Exercise goal: Return the material below exactly, but only from the line with "11. 如何看待最新发布的 OPPO Find X8 系列首销即热销？ 69 万热度" through the line with "Реализовать проверку при", and without its pictures.

Raw data:
━━━━━━━━━━
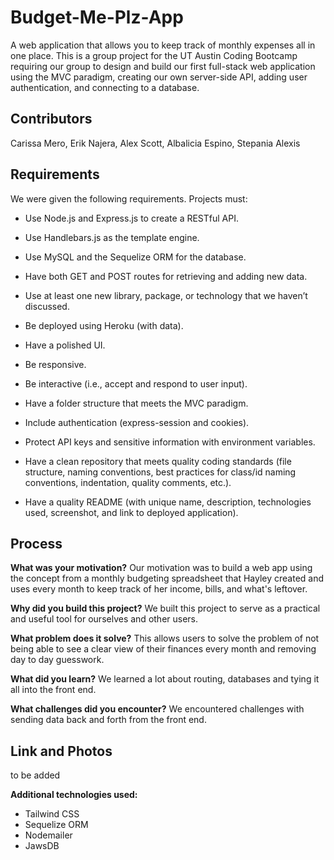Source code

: # Budget-Me-Plz-App

A web application that allows you to keep track of monthly expenses all in one place. This is a group project for the UT Austin Coding Bootcamp requiring our group to design and build our first full-stack web application using the MVC paradigm, creating our own server-side API, adding user authentication, and connecting to a database.

## Contributors

Carissa Mero, Erik Najera, Alex Scott, Albalicia Espino, Stepania Alexis

## Requirements

We were given the following requirements. Projects must:

- Use Node.js and Express.js to create a RESTful API.

- Use Handlebars.js as the template engine.

- Use MySQL and the Sequelize ORM for the database.

- Have both GET and POST routes for retrieving and adding new data.

- Use at least one new library, package, or technology that we haven’t discussed.

- Be deployed using Heroku (with data).

- Have a polished UI.

- Be responsive.

- Be interactive (i.e., accept and respond to user input).

- Have a folder structure that meets the MVC paradigm.

- Include authentication (express-session and cookies).

- Protect API keys and sensitive information with environment variables.

- Have a clean repository that meets quality coding standards (file structure, naming conventions, best practices for class/id naming conventions, indentation, quality comments, etc.).

- Have a quality README (with unique name, description, technologies used, screenshot, and link to deployed application).

## Process

**What was your motivation?**
Our motivation was to build a web app using the concept from a monthly budgeting spreadsheet that Hayley created and uses every month to keep track of her income, bills, and what's leftover.

**Why did you build this project?**
We built this project to serve as a practical and useful tool for ourselves and other users.

**What problem does it solve?**
This allows users to solve the problem of not being able to see a clear view of their finances every month and removing day to day guesswork.

**What did you learn?**
We learned a lot about routing, databases and tying it all into the front end.

**What challenges did you encounter?**
We encountered challenges with sending data back and forth from the front end.

## Link and Photos

to be added

**Additional technologies used:**

- Tailwind CSS
- Sequelize ORM
- Nodemailer
- JawsDB
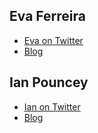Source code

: ## Eva Ferreira

- [Eva on Twitter](https://twitter.com/evaferreira92)
- [Blog](http://evaferreira.com.ar/en/)

## Ian Pouncey

- [Ian on Twitter](https://github.com/IanPouncey)
- [Blog](http://ianpouncey.com/)
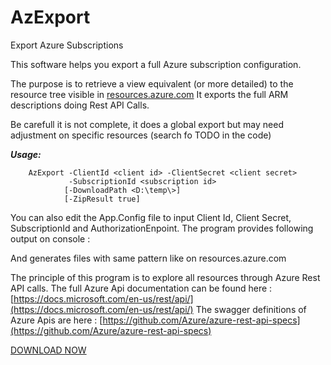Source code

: # AzExport
Export Azure Subscriptions

This software helps you export a full Azure subscription configuration.

The purpose is to retrieve a view equivalent (or more detailed) to the resource tree visible in [resources.azure.com](https://resources.azure.com/)
It exports the full ARM descriptions doing Rest API Calls.

Be carefull it is not complete, it does a global export but may need adjustment on specific resources (search fo TODO in the code)

***Usage:***

        AzExport -ClientId <client id> -ClientSecret <client secret>
			     -SubscriptionId <subscription id> 
			    [-DownloadPath <D:\temp\>] 
			    [-ZipResult true]

You can also edit the App.Config file to input Client Id, Client Secret, SubscriptionId and AuthorizationEnpoint.
The program provides following output on console :
 
And generates files with same pattern like on resources.azure.com
 
The principle of this program is to explore all resources through Azure Rest API calls.
The full Azure Api documentation can be found here : [https://docs.microsoft.com/en-us/rest/api/](https://docs.microsoft.com/en-us/rest/api/)
The swagger definitions of Azure Apis are here : [https://github.com/Azure/azure-rest-api-specs](https://github.com/Azure/azure-rest-api-specs)


[DOWNLOAD NOW](https://github.com/gvinsot/AzExport/releases)


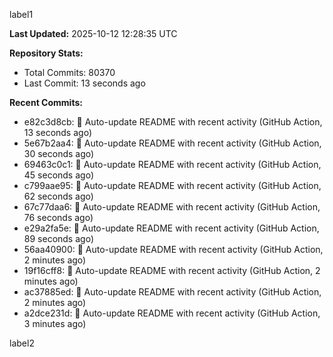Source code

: 
label1 
<!-- ACTIVITY_START -->
**Last Updated:** 2025-10-12 12:28:35 UTC

**Repository Stats:**
- Total Commits: 80370
- Last Commit: 13 seconds ago

**Recent Commits:**
- e82c3d8cb: 🤖 Auto-update README with recent activity (GitHub Action, 13 seconds ago)
- 5e67b2aa4: 🤖 Auto-update README with recent activity (GitHub Action, 30 seconds ago)
- 69463c0c1: 🤖 Auto-update README with recent activity (GitHub Action, 45 seconds ago)
- c799aae95: 🤖 Auto-update README with recent activity (GitHub Action, 62 seconds ago)
- 67c77daa6: 🤖 Auto-update README with recent activity (GitHub Action, 76 seconds ago)
- e29a2fa5e: 🤖 Auto-update README with recent activity (GitHub Action, 89 seconds ago)
- 56aa40900: 🤖 Auto-update README with recent activity (GitHub Action, 2 minutes ago)
- 19f16cff8: 🤖 Auto-update README with recent activity (GitHub Action, 2 minutes ago)
- ac37885ed: 🤖 Auto-update README with recent activity (GitHub Action, 2 minutes ago)
- a2dce231d: 🤖 Auto-update README with recent activity (GitHub Action, 3 minutes ago)
<!-- ACTIVITY_END -->

label2
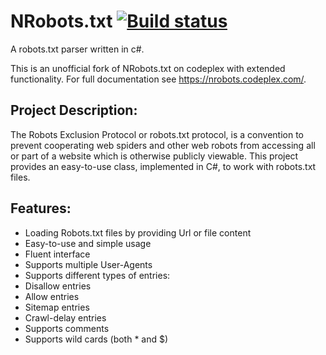 NRobots.txt [![Build status](https://ci.appveyor.com/api/projects/status/ksog2wyr3y9v8m4i?svg=true)](https://ci.appveyor.com/project/AttilaKemny/nrobots-dotnet-core)
====

A robots.txt parser written in c#.

This is an unofficial fork of NRobots.txt on codeplex with extended functionality. For full documentation see https://nrobots.codeplex.com/.

## Project Description:
The Robots Exclusion Protocol or robots.txt protocol, is a convention to prevent cooperating web spiders and other web robots from accessing all or part of a website which is otherwise publicly viewable. 
This project provides an easy-to-use class, implemented in C#, to work with robots.txt files.

## Features:
* Loading Robots.txt files by providing Url or file content
* Easy-to-use and simple usage
* Fluent interface
* Supports multiple User-Agents
* Supports different types of entries:
* Disallow entries
* Allow entries
* Sitemap entries
* Crawl-delay entries
* Supports comments
* Supports wild cards (both * and $)
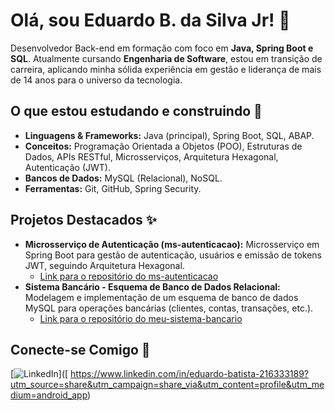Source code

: # Olá, sou Eduardo B. da Silva Jr! 👋

Desenvolvedor Back-end em formação com foco em **Java, Spring Boot e SQL**. Atualmente cursando **Engenharia de Software**, estou em transição de carreira, aplicando minha sólida experiência em gestão e liderança de mais de 14 anos para o universo da tecnologia.

## O que estou estudando e construindo 🚀

-   **Linguagens & Frameworks:** Java (principal), Spring Boot, SQL, ABAP.
-   **Conceitos:** Programação Orientada a Objetos (POO), Estruturas de Dados, APIs RESTful, Microsserviços, Arquitetura Hexagonal, Autenticação (JWT).
-   **Bancos de Dados:** MySQL (Relacional), NoSQL.
-   **Ferramentas:** Git, GitHub, Spring Security.

## Projetos Destacados ✨

-   **Microsserviço de Autenticação (ms-autenticacao):** Microsserviço em Spring Boot para gestão de autenticação, usuários e emissão de tokens JWT, seguindo Arquitetura Hexagonal.
    -   [Link para o repositório do ms-autenticacao](https://github.com/edbsjr/ms-autenticacao)
-   **Sistema Bancário - Esquema de Banco de Dados Relacional:** Modelagem e implementação de um esquema de banco de dados MySQL para operações bancárias (clientes, contas, transações, etc.).
    -   [Link para o repositório do meu-sistema-bancario](https://github.com/edbsjr/meu-sistema-bancario)

## Conecte-se Comigo 💬

[![LinkedIn](https://img.shields.io/badge/LinkedIn-0077B5?style=for-the-badge&logo=linkedin&logoColor=white)]([ https://www.linkedin.com/in/eduardo-batista-216333189?utm_source=share&utm_campaign=share_via&utm_content=profile&utm_medium=android_app)
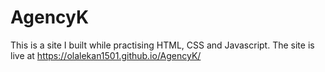 # AgencyK
This is a site I built while practising HTML, CSS and Javascript.
The site is live at https://olalekan1501.github.io/AgencyK/

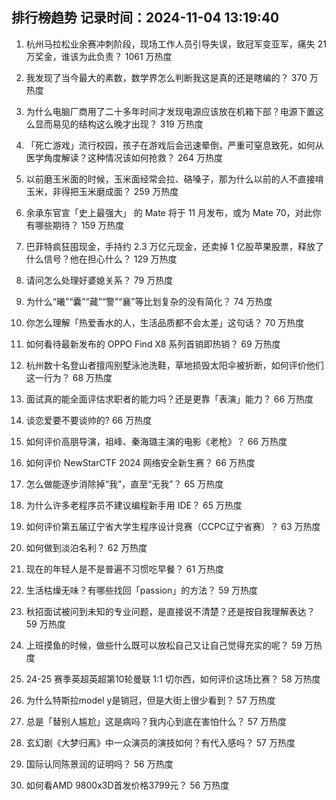 
## 排行榜趋势 记录时间：2024-11-04 13:19:40
  
  1. 杭州马拉松业余赛冲刺阶段，现场工作人员引导失误，致冠军变亚军，痛失 21 万奖金，谁该为此负责？ 1061 万热度
    
  2. 我发现了当今最大的素数，数学界怎么判断我这是真的还是瞎编的？ 370 万热度
    
  3. 为什么电脑厂商用了二十多年时间才发现电源应该放在机箱下部？电源下置这么显而易见的结构这么晚才出现？ 319 万热度
    
  4. 「死亡游戏」流行校园，孩子在游戏后会迅速晕倒，严重可窒息致死，如何从医学角度解读？这种情况该如何抢救？ 264 万热度
    
  5. 以前磨玉米面的时候，玉米面经常会拉、硌嗓子，那为什么以前的人不直接啃玉米，非得把玉米磨成面？ 259 万热度
    
  6. 余承东官宣「史上最强大」 的 Mate 将于 11 月发布，或为 Mate 70，对此你有哪些期待？ 159 万热度
    
  7. 巴菲特疯狂囤现金，手持约 2.3 万亿元现金，还卖掉 1 亿股苹果股票，释放了什么信号？他在担心什么？ 129 万热度
    
  8. 请问怎么处理好婆媳关系？ 79 万热度
    
  9. 为什么“曦”“囊”“藏”“警”“襄”等比划复杂的没有简化？ 74 万热度
    
  10. 你怎么理解「热爱香水的人，生活品质都不会太差」这句话？ 70 万热度
    
  11. 如何看待最新发布的 OPPO Find X8 系列首销即热销？ 69 万热度
    
  12. 杭州数十名登山者擅闯别墅泳池洗鞋，草地损毁太阳伞被折断，如何评价他们这一行为？ 68 万热度
    
  13. 面试真的能全面评估求职者的能力吗？还是更靠「表演」能力？ 66 万热度
    
  14. 谈恋爱要不要谈帅的? 66 万热度
    
  15. 如何评价高朋导演，祖峰、秦海璐主演的电影《老枪》？ 66 万热度
    
  16. 如何评价 NewStarCTF 2024 网络安全新生赛？ 66 万热度
    
  17. 怎么做能逐步消除掉“我”，直至“无我”？ 65 万热度
    
  18. 为什么许多老程序员不建议编程新手用 IDE？ 65 万热度
    
  19. 如何评价第五届辽宁省大学生程序设计竞赛（CCPC辽宁省赛）？ 63 万热度
    
  20. 如何做到淡泊名利？ 62 万热度
    
  21. 现在的年轻人是不是普遍不习惯吃早餐？ 61 万热度
    
  22. 生活枯燥无味？有哪些找回「passion」的方法？ 59 万热度
    
  23. 秋招面试被问到未知的专业问题，是直接说不清楚？还是按自我理解表达？ 59 万热度
    
  24. 上班摸鱼的时候，做些什么既可以放松自己又让自己觉得充实的呢？ 59 万热度
    
  25. 24-25 赛季英超英超第10轮曼联 1:1 切尔西，如何评价这场比赛？ 58 万热度
    
  26. 为什么特斯拉model y是销冠，但是大街上很少看到？ 57 万热度
    
  27. 总是「替别人尴尬」这是病吗？我内心到底在害怕什么？ 57 万热度
    
  28. 玄幻剧《大梦归离》中一众演员的演技如何？有代入感吗？ 57 万热度
    
  29. 国际认同陈景润的证明吗？ 56 万热度
    
  30. 如何看AMD 9800x3D首发价格3799元？ 56 万热度
    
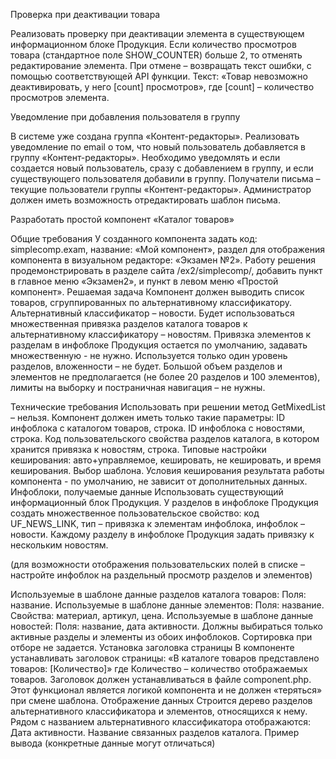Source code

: Проверка при деактивации товара

Реализовать проверку при деактивации элемента в существующем информационном блоке Продукция.
Если количество просмотров товара (стандартное поле SHOW_COUNTER) больше 2, то отменять редактирование элемента.
При отмене – возвращать текст ошибки, c помощью соответствующей API функции. Текст: «Товар невозможно деактивировать, у него [count] просмотров», где [count] – количество просмотров элемента.

Уведомление при добавления пользователя в группу

В системе уже создана группа «Контент-редакторы».
Реализовать уведомление по email о том, что новый пользователь добавляется в группу «Контент-редакторы».
Необходимо уведомлять и если создается новый пользователь, сразу с добавлением в группу, и если существующего пользователя добавили в группу.
Получатели письма – текущие пользователи группы «Контент-редакторы».
Администратор должен иметь возможность отредактировать шаблон письма.

Разработать простой компонент «Каталог товаров»

Общие требования
У созданного компонента задать код: simplecomp.exam, название: «Мой компонент», раздел для отображения компонента в визуальном редакторе: «Экзамен №2». 
Работу решения продемонстрировать в разделе сайта /ex2/simplecomp/, добавить пункт в главное меню «Экзамен2», и пункт в левом меню «Простой компонент».
Решаемая задача
Компонент должен выводить список товаров, сгруппированных по альтернативному классификатору. Альтернативный классификатор – новости.
Будет использоваться множественная привязка разделов каталога товаров к альтернативному классификатору – новостям. Привязка элементов к разделам в инфоблоке
Продукция остается по умолчанию, задавать множественную - не нужно.
Используется только один уровень разделов, вложенности – не будет.
Большой объем разделов и элементов не предполагается (не более 20 разделов и 100 элементов), лимиты на выборку и постраничная навигация – не нужны.

Технические требования
Использовать при решении метод GetMixedList – нельзя.
Компонент должен иметь только такие параметры:
ID инфоблока с каталогом товаров, строка.
ID инфоблока с новостями, строка.
Код пользовательского свойства разделов каталога, в котором хранится привязка к новостям, строка.
Типовые настройки кеширования: авто+управляемое, кешировать, не кешировать, и время кеширования.
Выбор шаблона.
Условия кеширования результата работы компонента - по умолчанию, не зависит от дополнительных данных.
Инфоблоки, получаемые данные
Использовать существующий информационный блок Продукция.
У разделов в инфоблоке Продукция создать множественное пользовательское свойство: код UF_NEWS_LINK, тип – привязка к элементам инфоблока, инфоблок – новости.
Каждому разделу в инфоблоке Продукция задать привязку к нескольким новостям. 


(для возможности отображения пользовательских полей в списке – настройте инфоблок на раздельный просмотр разделов и элементов)

Используемые в шаблоне данные разделов каталога товаров:
Поля: название.
Используемые в шаблоне данные элементов:
Поля: название.
Свойства: материал, артикул, цена.
Используемые в шаблоне данные новостей:
Поля: название, дата активности.
Должны выбираться только активные разделы и элементы из обоих инфоблоков.
Сортировка при отборе не задается.
Установка заголовка страницы
В компоненте устанавливать заголовок страницы: «В каталоге товаров представлено товаров: [Количество]» где Количество – количество отображаемых товаров.
Заголовок должен устанавливаться в файле component.php. Этот функционал является логикой компонента и не должен «теряться» при смене шаблона.
Отображение данных
Строится дерево разделов альтернативного классификатора и элементов, относящихся к нему.
Рядом с названием альтернативного классификатора отображаются:
Дата активности.
Название связанных разделов каталога.
Пример вывода (конкретные данные могут отличаться)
━━━━━━━━━━
Result below:
  11. 如何看待最新发布的 OPPO Find X8 系列首销即热销？ 69 万热度
    
  12. 杭州数十名登山者擅闯别墅泳池洗鞋，草地损毁太阳伞被折断，如何评价他们这一行为？ 68 万热度
    
  13. 面试真的能全面评估求职者的能力吗？还是更靠「表演」能力？ 66 万热度
    
  14. 谈恋爱要不要谈帅的? 66 万热度
    
  15. 如何评价高朋导演，祖峰、秦海璐主演的电影《老枪》？ 66 万热度
    
  16. 如何评价 NewStarCTF 2024 网络安全新生赛？ 66 万热度
    
  17. 怎么做能逐步消除掉“我”，直至“无我”？ 65 万热度
    
  18. 为什么许多老程序员不建议编程新手用 IDE？ 65 万热度
    
  19. 如何评价第五届辽宁省大学生程序设计竞赛（CCPC辽宁省赛）？ 63 万热度
    
  20. 如何做到淡泊名利？ 62 万热度
    
  21. 现在的年轻人是不是普遍不习惯吃早餐？ 61 万热度
    
  22. 生活枯燥无味？有哪些找回「passion」的方法？ 59 万热度
    
  23. 秋招面试被问到未知的专业问题，是直接说不清楚？还是按自我理解表达？ 59 万热度
    
  24. 上班摸鱼的时候，做些什么既可以放松自己又让自己觉得充实的呢？ 59 万热度
    
  25. 24-25 赛季英超英超第10轮曼联 1:1 切尔西，如何评价这场比赛？ 58 万热度
    
  26. 为什么特斯拉model y是销冠，但是大街上很少看到？ 57 万热度
    
  27. 总是「替别人尴尬」这是病吗？我内心到底在害怕什么？ 57 万热度
    
  28. 玄幻剧《大梦归离》中一众演员的演技如何？有代入感吗？ 57 万热度
    
  29. 国际认同陈景润的证明吗？ 56 万热度
    
  30. 如何看AMD 9800x3D首发价格3799元？ 56 万热度
    
Source code

: Проверка при деактивации товара

Реализовать проверку при деактивации элемента в существующем информационном блоке Продукция.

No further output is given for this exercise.